There are moments of surprisingly nimble comedy — like when Alice has to meet with a potential suitor and his nearly-deaf mother has to shout her advice about fertility across the room, or when Richard learns exactly one line of acting advice and starts using it as a pick-up line. There are also scenes of truly poignant tragedy, such as when a young street rat with a mullet (Lukas Rolfe) has to hide under his sister’s bed while she services a john. But it is bogged down by torture, ghosts, secret congregations, sex parties, and improbable fashion, making for a herky-jerky tonal trip through an unfamiliar time.

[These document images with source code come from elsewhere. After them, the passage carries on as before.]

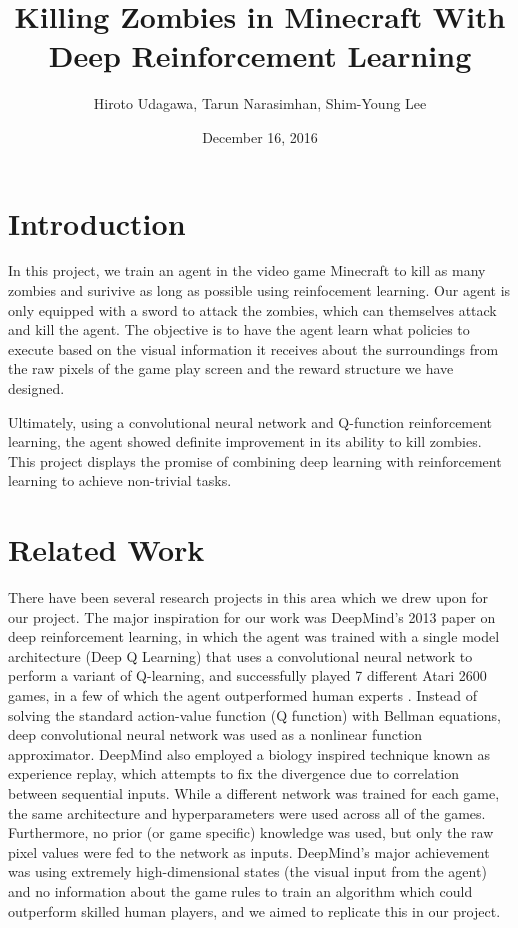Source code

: \documentclass{article}
\title{Killing Zombies in Minecraft With Deep Reinforcement Learning}
\author{Hiroto Udagawa, Tarun Narasimhan, Shim-Young Lee}
\date{December 16, 2016}
\begin{document}
\maketitle

\begin{multicols}{2}

\section{Introduction}

In this project, we train an agent in the video game Minecraft to kill as many zombies and surivive as long as possible using reinfocement learning. Our agent is only equipped with a sword to attack the zombies, which can themselves attack and kill the agent. The objective is to have the agent learn what policies to execute based on the visual information it receives about the surroundings from the raw pixels of the game play screen and the reward structure we have designed.

Ultimately, using a convolutional neural network and Q-function reinforcement learning, the agent showed definite improvement in its ability to kill zombies. This project displays the promise of combining deep learning with reinforcement learning to achieve non-trivial tasks.





\section{Related Work}

There have been several research projects in this area which we drew upon for our project.
The major inspiration for our work was DeepMind's 2013 paper on deep reinforcement learning, in which the agent was trained with a single model architecture (Deep Q Learning) that uses a convolutional neural network to perform a variant of Q-learning, and successfully played 7 different Atari 2600 games, in a few of which the agent outperformed human experts \cite{deepMind}.
Instead of solving the standard action-value function (Q function) with Bellman equations, deep convolutional neural network was used as a nonlinear function approximator. DeepMind also employed a biology inspired technique known as experience replay, which attempts to fix the divergence due to correlation between sequential inputs.
While a different network was trained for each game, the same architecture and hyperparameters were used across all of the games.
Furthermore, no prior (or game specific) knowledge was used, but only the raw pixel values were fed to the network as inputs.
DeepMind's major achievement was using extremely high-dimensional states (the visual input from the agent) and no information about the game rules to train an algorithm which could outperform skilled human players, and we aimed to replicate this in our project.


\end{multicols}
\end{document}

All this material is part of the effort to show where Shakespeare got the material to become Shakespeare, and some of it, at least, is quite valid. But Shakespeare the man wasn’t a romantic combination of all of his heroes’ and villains’ plotlines, nor was his life composed of the atmospheres of each of his comedies and tragedies. Like all our great writers, he was above all else an incisive observer of human nature. But our Will, like “Will,” is a bit naive and artless, which only serves to make the flashes of brilliant poetry seem terribly out of place. Lead Davidson, to his credit, plays every note of his character with sincere intensity, and he certainly looks the part of the visionary young poet. But it frequently seems as if the show is convinced it is telling us something new and vital, when it has in fact taken Joseph Fiennes’ lovelorn Will Shakespeare, added Catholic guilt and sex parties, and plopped it into a never-ending punk concert. “Will” could stand to relax a little; it might find it has more fun that way.